* _WHAT THE TASK ASKS_
From top to bottom, return the listing exactly as it appears, omitting its images.
THE DATA section start
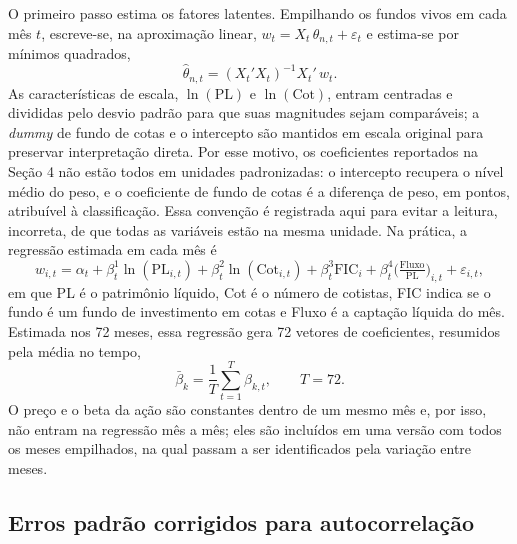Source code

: \documentclass[12pt,a4paper]{article}
\begin{document}
O primeiro passo estima os fatores latentes. Empilhando os fundos vivos em cada mês $t$,
escreve-se, na aproximação linear, $w_t = X_t\,\theta_{n,t} + \varepsilon_t$ e estima-se por
mínimos quadrados,
\begin{equation}
\widehat{\theta}_{n,t} = (X_t'X_t)^{-1}X_t'\,w_t.
\label{eq:ols}
\end{equation}
As características de escala, $\ln(\text{PL})$ e $\ln(\text{Cot})$, entram centradas e divididas
pelo desvio padrão para que suas magnitudes sejam comparáveis; a \emph{dummy} de fundo de cotas
e o intercepto são mantidos em escala original para preservar interpretação direta. Por esse
motivo, os coeficientes reportados na Seção 4 não estão todos em unidades padronizadas: o
intercepto recupera o nível médio do peso, e o coeficiente de fundo de cotas é a diferença de
peso, em pontos, atribuível à classificação. Essa convenção é registrada aqui para evitar a
leitura, incorreta, de que todas as variáveis estão na mesma unidade. Na prática, a regressão
estimada em cada mês é
\begin{equation}
w_{i,t} = \alpha_t + \beta^{1}_t \ln(\text{PL}_{i,t}) + \beta^{2}_t \ln(\text{Cot}_{i,t})
        + \beta^{3}_t \text{FIC}_i + \beta^{4}_t \Big(\tfrac{\text{Fluxo}}{\text{PL}}\Big)_{i,t}
        + \varepsilon_{i,t},
\label{eq:cs}
\end{equation}
em que PL é o patrimônio líquido, Cot é o número de cotistas, FIC indica se o fundo é um fundo
de investimento em cotas e Fluxo é a captação líquida do mês. Estimada nos 72 meses, essa
regressão gera 72 vetores de coeficientes, resumidos pela média no tempo,
\begin{equation}
\bar{\beta}_k = \frac{1}{T}\sum_{t=1}^{T}\beta_{k,t}, \qquad T=72.
\label{eq:fm}
\end{equation}
O preço e o beta da ação são constantes dentro de um mesmo mês e, por isso, não entram na
regressão mês a mês; eles são incluídos em uma versão com todos os meses empilhados, na qual
passam a ser identificados pela variação entre meses.

\subsection{Erros padrão corrigidos para autocorrelação}
\label{sec:nw}
\end{document}
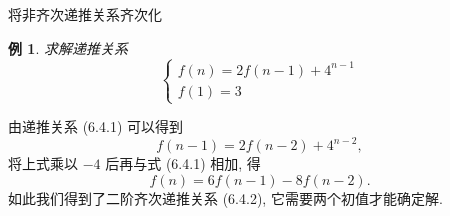 \documentclass[punct]{ctexbeamer}
\newtheorem{ex}{例}[section]
\def\sol{\noindent {\bf 解\ }}
\begin{document}
%

\begin{frame}{将非齐次递推关系齐次化}
	\begin{ex}
		求解递推关系
		$$
		\left\{\begin{array}{l}
			f(n)=2 f(n-1)+4^{n-1} \\
			f(1)=3
		\end{array}\right.
		$$
	\end{ex}
\pause\sol
由递推关系 (6.4.1) 可以得到
$$
f(n-1)=2 f(n-2)+4^{n-2},
$$
将上式乘以 $-4$ 后再与式 (6.4.1) 相加, 得
\[
f(n)=6 f(n-1)-8 f(n-2)\tag{6.4.2} .
\]
如此我们得到了二阶齐次递推关系 (6.4.2), 它需要两个初值才能确定解.
\end{frame}
\end{document}
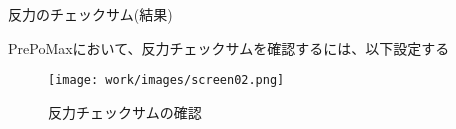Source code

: \begin{frame}{反力のチェックサム(結果)}
 
  PrePoMaxにおいて、反力チェックサムを確認するには、以下設定する \\
  \begin{figure}[htbp]
    \begin{center}
      \texttt{[image: work/images/screen02.png]}
      \caption{反力チェックサムの確認}
    \end{center}
  \end{figure}
\end{frame}
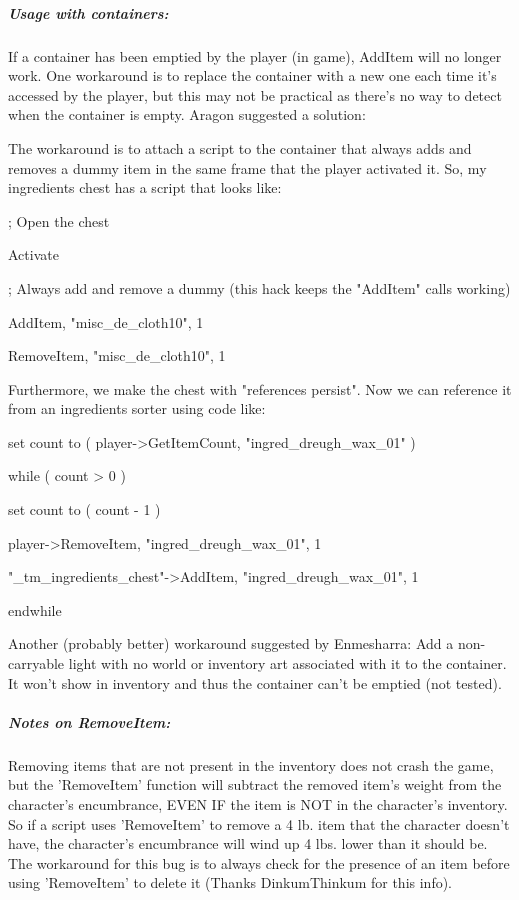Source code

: \documentclass[
]{article}
\begin{document}
\hypertarget{usage-with-containers}{%
\subparagraph{Usage with containers:}\label{usage-with-containers}}

If a container has been emptied by the player (in game), AddItem will no
longer work. One workaround is to replace the container with a new one
each time it's accessed by the player, but this may not be practical as
there's no way to detect when the container is empty. Aragon suggested a
solution:

The workaround is to attach a script to the container that always adds
and removes a dummy item in the same frame that the player activated it.
So, my ingredients chest has a script that looks like:

; Open the chest

Activate

; Always add and remove a dummy (this hack keeps the "AddItem" calls
working)

AddItem, "misc\_de\_cloth10", 1

RemoveItem, "misc\_de\_cloth10", 1

Furthermore, we make the chest with "references persist". Now we can
reference it from an ingredients sorter using code like:

set count to ( player-\textgreater GetItemCount,
"ingred\_dreugh\_wax\_01" )

while ( count \textgreater{} 0 )

set count to ( count - 1 )

player-\textgreater RemoveItem, "ingred\_dreugh\_wax\_01", 1

"\_tm\_ingredients\_chest"-\textgreater AddItem,
"ingred\_dreugh\_wax\_01", 1

endwhile

Another (probably better) workaround suggested by Enmesharra: Add a
non-carryable light with no world or inventory art associated with it to
the container. It won't show in inventory and thus the container can't
be emptied (not tested).

\hypertarget{notes-on-removeitem}{%
\subparagraph{Notes on RemoveItem:}\label{notes-on-removeitem}}

Removing items that are not present in the inventory does not crash the
game, but the 'RemoveItem' function will subtract the removed item's
weight from the character's encumbrance, EVEN IF the item is NOT in the
character's inventory. So if a script uses 'RemoveItem' to remove a 4
lb. item that the character doesn't have, the character's encumbrance
will wind up 4 lbs. lower than it should be. The workaround for this bug
is to always check for the presence of an item before using 'RemoveItem'
to delete it (Thanks DinkumThinkum for this info).
\end{document}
THE DATA section end
* _ANSWER FOR THE TASK_
Source code

: \documentclass[12pt,a4paper]{article}
\begin{document}
O primeiro passo estima os fatores latentes. Empilhando os fundos vivos em cada mês $t$,
escreve-se, na aproximação linear, $w_t = X_t\,\theta_{n,t} + \varepsilon_t$ e estima-se por
mínimos quadrados,
\begin{equation}
\widehat{\theta}_{n,t} = (X_t'X_t)^{-1}X_t'\,w_t.
\label{eq:ols}
\end{equation}
As características de escala, $\ln(\text{PL})$ e $\ln(\text{Cot})$, entram centradas e divididas
pelo desvio padrão para que suas magnitudes sejam comparáveis; a \emph{dummy} de fundo de cotas
e o intercepto são mantidos em escala original para preservar interpretação direta. Por esse
motivo, os coeficientes reportados na Seção 4 não estão todos em unidades padronizadas: o
intercepto recupera o nível médio do peso, e o coeficiente de fundo de cotas é a diferença de
peso, em pontos, atribuível à classificação. Essa convenção é registrada aqui para evitar a
leitura, incorreta, de que todas as variáveis estão na mesma unidade. Na prática, a regressão
estimada em cada mês é
\begin{equation}
w_{i,t} = \alpha_t + \beta^{1}_t \ln(\text{PL}_{i,t}) + \beta^{2}_t \ln(\text{Cot}_{i,t})
        + \beta^{3}_t \text{FIC}_i + \beta^{4}_t \Big(\tfrac{\text{Fluxo}}{\text{PL}}\Big)_{i,t}
        + \varepsilon_{i,t},
\label{eq:cs}
\end{equation}
em que PL é o patrimônio líquido, Cot é o número de cotistas, FIC indica se o fundo é um fundo
de investimento em cotas e Fluxo é a captação líquida do mês. Estimada nos 72 meses, essa
regressão gera 72 vetores de coeficientes, resumidos pela média no tempo,
\begin{equation}
\bar{\beta}_k = \frac{1}{T}\sum_{t=1}^{T}\beta_{k,t}, \qquad T=72.
\label{eq:fm}
\end{equation}
O preço e o beta da ação são constantes dentro de um mesmo mês e, por isso, não entram na
regressão mês a mês; eles são incluídos em uma versão com todos os meses empilhados, na qual
passam a ser identificados pela variação entre meses.

\subsection{Erros padrão corrigidos para autocorrelação}
\label{sec:nw}
\end{document}
 \documentclass[punct]{ctexbeamer}
\newtheorem{ex}{例}[section]
\def\sol{\noindent {\bf 解\ }}
\begin{document}
%

\begin{frame}{将非齐次递推关系齐次化}
	\begin{ex}
		求解递推关系
		$$
		\left\{\begin{array}{l}
			f(n)=2 f(n-1)+4^{n-1} \\
			f(1)=3
		\end{array}\right.
		$$
	\end{ex}
\pause\sol
由递推关系 (6.4.1) 可以得到
$$
f(n-1)=2 f(n-2)+4^{n-2},
$$
将上式乘以 $-4$ 后再与式 (6.4.1) 相加, 得
\[
f(n)=6 f(n-1)-8 f(n-2)\tag{6.4.2} .
\]
如此我们得到了二阶齐次递推关系 (6.4.2), 它需要两个初值才能确定解.
\end{frame}
\end{document}
Source code

: \begin{frame}{反力のチェックサム(結果)}
 
  PrePoMaxにおいて、反力チェックサムを確認するには、以下設定する \\
  \begin{figure}[htbp]
    \begin{center}
      \texttt{[image: work/images/screen02.png]}
      \caption{反力チェックサムの確認}
    \end{center}
  \end{figure}
\end{frame}
Source code

: \documentclass[
]{article}
\begin{document}
\hypertarget{usage-with-containers}{%
\subparagraph{Usage with containers:}\label{usage-with-containers}}

If a container has been emptied by the player (in game), AddItem will no
longer work. One workaround is to replace the container with a new one
each time it's accessed by the player, but this may not be practical as
there's no way to detect when the container is empty. Aragon suggested a
solution:

The workaround is to attach a script to the container that always adds
and removes a dummy item in the same frame that the player activated it.
So, my ingredients chest has a script that looks like:

; Open the chest

Activate

; Always add and remove a dummy (this hack keeps the "AddItem" calls
working)

AddItem, "misc\_de\_cloth10", 1

RemoveItem, "misc\_de\_cloth10", 1

Furthermore, we make the chest with "references persist". Now we can
reference it from an ingredients sorter using code like:

set count to ( player-\textgreater GetItemCount,
"ingred\_dreugh\_wax\_01" )

while ( count \textgreater{} 0 )

set count to ( count - 1 )

player-\textgreater RemoveItem, "ingred\_dreugh\_wax\_01", 1

"\_tm\_ingredients\_chest"-\textgreater AddItem,
"ingred\_dreugh\_wax\_01", 1

endwhile

Another (probably better) workaround suggested by Enmesharra: Add a
non-carryable light with no world or inventory art associated with it to
the container. It won't show in inventory and thus the container can't
be emptied (not tested).

\hypertarget{notes-on-removeitem}{%
\subparagraph{Notes on RemoveItem:}\label{notes-on-removeitem}}

Removing items that are not present in the inventory does not crash the
game, but the 'RemoveItem' function will subtract the removed item's
weight from the character's encumbrance, EVEN IF the item is NOT in the
character's inventory. So if a script uses 'RemoveItem' to remove a 4
lb. item that the character doesn't have, the character's encumbrance
will wind up 4 lbs. lower than it should be. The workaround for this bug
is to always check for the presence of an item before using 'RemoveItem'
to delete it (Thanks DinkumThinkum for this info).
\end{document}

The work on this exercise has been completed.